The lack of comprehensive waste sorting facilities is an issue in Indonesia. While recycling efforts have been initiated, the absence of proper sorting mechanisms hampers their effectiveness. As a result, recyclable materials often end up in landfills, exacerbating environmental degradation and wasting valuable resources. Informal waste pickers play a crucial role in waste management in Indonesia. However, their working conditions are often substandard, and they face social stigmatization and health risks due to their activities. Integrating these informal waste pickers into formal waste management systems and improving their working conditions could enhance waste collection and sorting processes. In this work, we developed a robotic sorting system capable of separating items into 8 categories which are designated for the 7 plastic recycling categories and 1 extra category for general purpose.
For the software, we used and modified the YOLOv5 machine learning model for real-time image analysis and used Python as the primary programming language. We also used the Arduino IDE to program our ESP32 microcontroller. C++ was used to program the ESP32.

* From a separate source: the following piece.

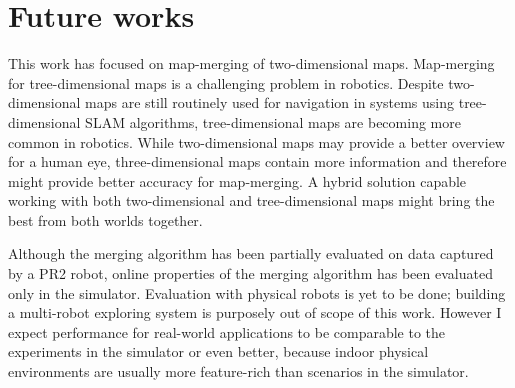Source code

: \chapter{Future works}
\label{sec:future-works}

This work has focused on map-merging of two-dimensional maps. Map-merging for tree-dimensional maps is a challenging problem in robotics. Despite two-dimensional maps are still routinely used for navigation in systems using tree-dimensional \gls{SLAM} algorithms, tree-dimensional maps are becoming more common in robotics. While two-dimensional maps may provide a better overview for a human eye, three-dimensional maps contain more information and therefore might provide better accuracy for map-merging. A hybrid solution capable working with both two-dimensional and tree-dimensional maps might bring the best from both worlds together.

Although the merging algorithm has been partially evaluated on data captured by a PR2 robot, online properties of the merging algorithm has been evaluated only in the simulator. Evaluation with physical robots is yet to be done; building a multi-robot exploring system is purposely out of scope of this work. However I expect performance for real-world applications to be comparable to the experiments in the simulator or even better, because indoor physical environments are usually more feature-rich than scenarios in the simulator.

This project required a variety of different parts and technology, but the main ones include an ESP32 microcontroller, a stepper motor and driver and a 24V power supply. We used a stepdown voltage converter to turn the 24V to 5V as that was the maximum voltage the ESP32 could handle. The driver was necessary to help control the speed and smoothness of the stepper motor’s turns.

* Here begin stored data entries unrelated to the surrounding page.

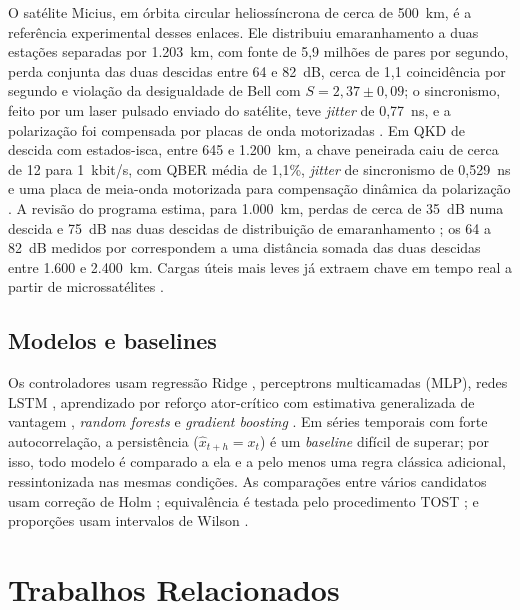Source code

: \documentclass[12pt]{article}
\providecommand{\citeasnoun}[1]{\cite{#1}}
\begin{document}
O satélite Micius, em órbita circular heliossíncrona de cerca de 500~km, é a
referência experimental desses enlaces. Ele distribuiu emaranhamento a duas
estações separadas por 1.203~km, com fonte de 5,9 milhões de pares por segundo,
perda conjunta das duas descidas entre 64 e 82~dB, cerca de 1,1 coincidência por
segundo e violação da desigualdade de Bell com $S=2{,}37\pm0{,}09$; o
sincronismo, feito por um laser pulsado enviado do satélite, teve
\textit{jitter} de 0,77~ns, e a polarização foi compensada por placas de onda
motorizadas \cite{yin2017}. Em QKD de descida com estados-isca, entre 645 e
1.200~km, a chave peneirada caiu de cerca de 12 para 1~kbit/s, com QBER média
de 1,1\%, \textit{jitter} de sincronismo de 0,529~ns e uma placa de meia-onda
motorizada para compensação dinâmica da polarização \cite{liao2017}. A revisão
do programa estima, para 1.000~km, perdas de cerca de 35~dB numa descida e
75~dB nas duas descidas de distribuição de emaranhamento \cite{lu2022}; os 64 a
82~dB medidos por \citeasnoun{yin2017} correspondem a uma distância somada das
duas descidas entre 1.600 e 2.400~km.
Cargas úteis mais leves já extraem chave em tempo real a partir de
microssatélites \cite{li2025}.

\subsection{Modelos e baselines}

Os controladores usam regressão Ridge \cite{hoerl1970}, perceptrons
multicamadas (MLP), redes LSTM \cite{hochreiter1997}, aprendizado por reforço
ator-crítico com estimativa generalizada de vantagem
\cite{sutton2018,mnih2016,schulman2016}, \textit{random forests}
\cite{breiman2001} e \textit{gradient boosting} \cite{friedman2001}. Em séries
temporais com forte autocorrelação, a persistência ($\hat{x}_{t+h}=x_t$) é um
\textit{baseline} difícil de superar; por isso, todo modelo é comparado a ela e
a pelo menos uma regra clássica adicional, ressintonizada nas mesmas condições.
As comparações entre vários candidatos usam correção de Holm \cite{holm1979};
equivalência é testada pelo procedimento TOST \cite{schuirmann1987}; e
proporções usam intervalos de Wilson \cite{wilson1927}.

\section{Trabalhos Relacionados}
\end{document}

The Yolov5 model follows a one-stage object detection approach, meaning it directly predicts bounding boxes and class probabilities from an input image, without the need for a separate region proposal network. A backbone network, a neck network, and a detection head comprise the model architecture. The backbone network, typically based on a convolutional neural network (CNN), extracts features from the input image at multiple scales. These features capture various levels of detail and are subsequently passed to the neck network. The neck network fuses the multi-scale features extracted by the backbone network to generate more contextually rich representations. This fusion of features enhances the model's ability to detect objects at different scales and aspect ratios. The detection head receives the fused features and performs the final prediction. It predicts bounding box coordinates (x, y, width, height) and class probabilities for each potential object in the image. Non-maximum suppression (NMS) is then applied to remove redundant detections and retain the most confident and accurate bounding boxes.
Result and Conlusion
The future of plastic sorting through AI promises significant advancements in efficiency and accuracy. AI-powered systems, equipped with computer vision and machine learning algorithms, can analyse and classify different types of plastics with greater precision than traditional manual sorting methods. By leveraging vast amounts of training data, AI models can learn to recognize and differentiate between various plastic materials, colours, and shapes. This enables automated sorting processes that are faster, more reliable, and more cost-effective. With ongoing research and development, AI-driven plastic sorting systems have the potential to revolutionize waste management, promoting increased recycling rates, reduced contamination, and a more sustainable approach to plastic waste.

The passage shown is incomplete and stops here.